A questo punto, il lettore si chiederà: “Che c'entra l'eutanasia con la sfilata anti discriminazione?”. Se fossimo di fronte a persone con la volontà di essere ragionevoli, si potrebbe pensare che abbiano preso troppo sole estivo, però qui si è di fronte, come già si accennava sopra, a chi si erge a paladino dei cosiddetti nuovi diritti.

E c'è ancora da dire che se fossero davvero ragionevoli, nemmeno scenderebbero in piazza, giacché sicuramente dopo aver letto certi dati, ammetterebbero a se stessi che in atto non vi è nessuna discriminazione ai danni delle persone di orientamento omosessuale.
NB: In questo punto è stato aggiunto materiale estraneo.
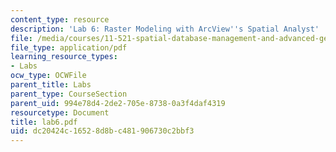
```yaml
---
content_type: resource
description: 'Lab 6: Raster Modeling with ArcView''s Spatial Analyst'
file: /media/courses/11-521-spatial-database-management-and-advanced-geographic-information-systems-spring-2003/dc20424c16528d8bc481906730c2bbf3_lab6.pdf
file_type: application/pdf
learning_resource_types:
- Labs
ocw_type: OCWFile
parent_title: Labs
parent_type: CourseSection
parent_uid: 994e78d4-2de2-705e-8738-0a3f4daf4319
resourcetype: Document
title: lab6.pdf
uid: dc20424c-1652-8d8b-c481-906730c2bbf3
---
```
I dati in questione non mentono. Infatti sono le stesse associazioni a loro vicine a parlarne: la Rete Lenford a tutela delle rivendicazioni gay e l'associazione Park legata al mondo del lavoro hanno di recente pubblicato dati da cui si evince che in Italia non vi sono atti significativi di discriminazioni.

C'è da dire anche che in realtà chi si propone come loro rappresentante politico culturale, tra cui i promotori del pride, non le rappresenta tutte. Perché, come si diceva all'inizio, a Torino e nel resto d'Europa, sono interessati (e pure finanziati da) ad un'etichetta, quella lgbt, che è una piccola fetta del loro mondo, pur avendo molto potere; di fatti, si chiama lobby e per questo impedisce che si conoscano quei dati.

E questo è confermato sia dal manifesto sia dalle pretese del pride torinese dello scorso anno: “Il domani ci appartiene” con gigantografia di un ignaro bebè. E addirittura quest'anno pare proprio che si sia andati oltre, perché dalla semplice foto si è passati ai bambini in carne ed ossa sul palco al momento conclusivo in Piazza Statuto.

Ecco dov'è il punto. La lotta alle discriminazioni contro le persone – di per sé ineccepibile – non è che un cavallo di Troia, come confermano da tempo diversi fatti di cronaca, per pretendere ciò che per natura non gli spetta: la possibilità di avere figli e la perfetta equiparazione al rapporto complementare; e fecondo tra un uomo donna, come ci suggerisce non solo la ragione umana ma anche l'insospettabile portavoce di homovox, Nathalie de Williencourt, che nel 2013 affermava: «Rappresentiamo la maggioranza dei francesi omosessuali ma non ci ascoltano. Non vogliamo il matrimonio, perché non siamo come le coppie eterosessuali, che possono fare figli»

Nota finale. Contro i trinariciuti del pensiero unico targato lgbt ci si mettono anche gli anarchici, che sempre a Torino hanno scritto sui muri messaggi inequivocabili: "Si fanno promotori della lotta all'omofobia nel mondo eppure il loro silenzio rispetto alle dinamiche violente e discriminatorie che si palesano nella nostra città è altrettanto rumoroso quanto le loro parole". E poi ancora: "Noi siamo qui per distruggere ogni vostro angolo di marketing".